The Arborist
August 10, 2017·0 comments·Money
The most accommodative monetary policy in history has produced low growth, low inflation, and low productivity. The regulatory state designed to prevent crisis has made the ground beneath us shakier. The unprecedented access to political information has fractured us further. Something about the solutions themselves is creating the problems they were meant to solve.
• The invasive species are already inside. What was supposed to cure the system (accommodative monetary policy, regulatory protection, information abundance) functions more like lianas strangling trees from within. The strongest institutions are girdled and at risk when the next storm hits.
• The contradiction isn't accidental or temporary. It's structural. More policy isn't the answer because the policy itself is the problem.

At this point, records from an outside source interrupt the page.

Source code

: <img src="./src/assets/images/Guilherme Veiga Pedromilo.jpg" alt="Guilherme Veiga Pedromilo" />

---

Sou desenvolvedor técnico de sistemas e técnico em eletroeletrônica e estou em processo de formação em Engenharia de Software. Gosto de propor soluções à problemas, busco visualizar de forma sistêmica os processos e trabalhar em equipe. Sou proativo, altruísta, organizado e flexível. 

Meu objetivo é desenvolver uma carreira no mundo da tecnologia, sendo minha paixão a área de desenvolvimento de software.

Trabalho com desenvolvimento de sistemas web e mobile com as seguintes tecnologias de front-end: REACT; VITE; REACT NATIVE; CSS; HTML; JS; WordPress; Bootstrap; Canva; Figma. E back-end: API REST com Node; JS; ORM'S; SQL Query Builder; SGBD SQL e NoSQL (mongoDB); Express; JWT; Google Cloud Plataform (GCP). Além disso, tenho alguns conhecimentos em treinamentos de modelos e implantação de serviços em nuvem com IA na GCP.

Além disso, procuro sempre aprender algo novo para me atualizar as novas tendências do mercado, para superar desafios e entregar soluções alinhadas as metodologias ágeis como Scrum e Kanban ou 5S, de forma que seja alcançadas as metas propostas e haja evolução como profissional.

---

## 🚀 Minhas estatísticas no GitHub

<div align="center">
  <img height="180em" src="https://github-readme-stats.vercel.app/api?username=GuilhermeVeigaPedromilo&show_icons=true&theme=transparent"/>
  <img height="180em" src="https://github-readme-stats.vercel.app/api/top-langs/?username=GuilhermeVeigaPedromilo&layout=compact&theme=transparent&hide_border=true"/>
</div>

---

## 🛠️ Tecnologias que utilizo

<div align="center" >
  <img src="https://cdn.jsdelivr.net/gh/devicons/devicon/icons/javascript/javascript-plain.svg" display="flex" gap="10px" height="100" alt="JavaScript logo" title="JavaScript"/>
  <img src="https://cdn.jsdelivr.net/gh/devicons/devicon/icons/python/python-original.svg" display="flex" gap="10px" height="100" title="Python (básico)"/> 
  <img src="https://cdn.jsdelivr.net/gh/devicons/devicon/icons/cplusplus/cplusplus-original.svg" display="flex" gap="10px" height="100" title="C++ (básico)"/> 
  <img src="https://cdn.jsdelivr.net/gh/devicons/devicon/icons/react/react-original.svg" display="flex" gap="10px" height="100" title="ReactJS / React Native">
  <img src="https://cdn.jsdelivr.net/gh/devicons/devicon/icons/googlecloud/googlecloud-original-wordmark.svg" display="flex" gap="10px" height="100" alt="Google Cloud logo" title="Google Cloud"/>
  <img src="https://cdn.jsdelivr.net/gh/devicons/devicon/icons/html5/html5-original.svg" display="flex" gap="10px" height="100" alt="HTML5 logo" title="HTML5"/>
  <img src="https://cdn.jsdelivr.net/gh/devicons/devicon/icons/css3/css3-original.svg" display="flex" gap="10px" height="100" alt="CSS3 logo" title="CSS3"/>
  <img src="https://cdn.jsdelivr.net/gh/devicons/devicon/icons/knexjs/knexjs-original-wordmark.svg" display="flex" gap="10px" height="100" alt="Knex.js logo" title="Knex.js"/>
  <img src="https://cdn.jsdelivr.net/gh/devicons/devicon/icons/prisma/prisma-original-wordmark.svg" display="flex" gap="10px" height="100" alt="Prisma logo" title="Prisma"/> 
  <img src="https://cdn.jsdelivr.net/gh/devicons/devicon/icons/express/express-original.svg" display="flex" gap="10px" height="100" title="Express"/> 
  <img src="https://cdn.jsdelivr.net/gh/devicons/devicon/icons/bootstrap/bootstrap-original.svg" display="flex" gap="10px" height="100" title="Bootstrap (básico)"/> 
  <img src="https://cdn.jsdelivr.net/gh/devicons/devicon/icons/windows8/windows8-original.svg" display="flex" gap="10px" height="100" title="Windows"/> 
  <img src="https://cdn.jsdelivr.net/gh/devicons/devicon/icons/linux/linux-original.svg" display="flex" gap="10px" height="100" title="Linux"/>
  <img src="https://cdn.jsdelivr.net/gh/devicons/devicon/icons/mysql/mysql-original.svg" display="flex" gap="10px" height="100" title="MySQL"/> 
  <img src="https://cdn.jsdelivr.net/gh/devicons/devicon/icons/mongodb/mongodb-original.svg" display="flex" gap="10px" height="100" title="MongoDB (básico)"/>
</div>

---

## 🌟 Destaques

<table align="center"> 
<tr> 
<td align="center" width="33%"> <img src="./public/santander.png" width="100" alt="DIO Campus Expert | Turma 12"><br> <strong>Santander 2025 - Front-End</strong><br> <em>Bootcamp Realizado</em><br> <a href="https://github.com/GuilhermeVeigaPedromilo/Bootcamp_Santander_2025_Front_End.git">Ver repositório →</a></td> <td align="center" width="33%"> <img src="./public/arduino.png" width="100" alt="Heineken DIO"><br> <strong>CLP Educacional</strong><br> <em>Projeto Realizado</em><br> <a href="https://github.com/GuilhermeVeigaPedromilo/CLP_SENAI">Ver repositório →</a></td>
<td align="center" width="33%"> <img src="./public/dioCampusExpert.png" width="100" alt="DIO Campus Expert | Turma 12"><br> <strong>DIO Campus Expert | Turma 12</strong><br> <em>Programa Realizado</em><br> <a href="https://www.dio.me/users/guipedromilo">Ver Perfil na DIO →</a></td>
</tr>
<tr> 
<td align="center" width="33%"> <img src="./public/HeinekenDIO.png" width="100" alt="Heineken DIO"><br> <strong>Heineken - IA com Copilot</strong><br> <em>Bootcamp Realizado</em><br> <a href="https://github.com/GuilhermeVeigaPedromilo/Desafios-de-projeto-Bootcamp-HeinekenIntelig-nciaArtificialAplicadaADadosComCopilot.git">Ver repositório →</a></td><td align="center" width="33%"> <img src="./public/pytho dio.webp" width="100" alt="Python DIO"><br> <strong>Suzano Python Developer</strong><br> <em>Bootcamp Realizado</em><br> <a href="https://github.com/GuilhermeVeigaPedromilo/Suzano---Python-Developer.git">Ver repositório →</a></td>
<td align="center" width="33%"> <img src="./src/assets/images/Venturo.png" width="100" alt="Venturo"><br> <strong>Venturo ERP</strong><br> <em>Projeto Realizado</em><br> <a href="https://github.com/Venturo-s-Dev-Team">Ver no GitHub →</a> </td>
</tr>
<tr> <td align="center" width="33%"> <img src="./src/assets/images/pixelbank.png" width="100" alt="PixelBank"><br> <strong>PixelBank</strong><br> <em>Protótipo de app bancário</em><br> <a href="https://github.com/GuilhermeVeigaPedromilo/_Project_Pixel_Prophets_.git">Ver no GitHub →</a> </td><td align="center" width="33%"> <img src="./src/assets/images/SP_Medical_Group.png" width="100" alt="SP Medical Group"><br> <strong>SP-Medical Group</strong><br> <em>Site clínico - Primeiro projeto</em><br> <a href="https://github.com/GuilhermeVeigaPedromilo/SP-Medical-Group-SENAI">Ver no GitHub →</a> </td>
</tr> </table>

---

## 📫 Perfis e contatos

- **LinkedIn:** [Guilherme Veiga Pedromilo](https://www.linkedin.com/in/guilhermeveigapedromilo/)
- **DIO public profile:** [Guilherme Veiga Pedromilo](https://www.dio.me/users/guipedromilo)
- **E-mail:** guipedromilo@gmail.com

You can't spray more herbicide on ground already poisoned by it.
• Top-down solutions have collapsed under their own weight. There's no candidate, no Fed appointment, no policy lever that fixes this. The elite institutions are so lost in their own logic they've become unrecognizable as problem-solvers.
• The alternative will never be announced. It lives in school districts and local elections, in the unglamorous work of teaching people to cut down the vines themselves. It's bird by bird, for decades.
• The real question is whether we'll accept that the work is slow. A bonsai takes decades. A free community takes decades. But there's no shortcut that doesn't make things worse.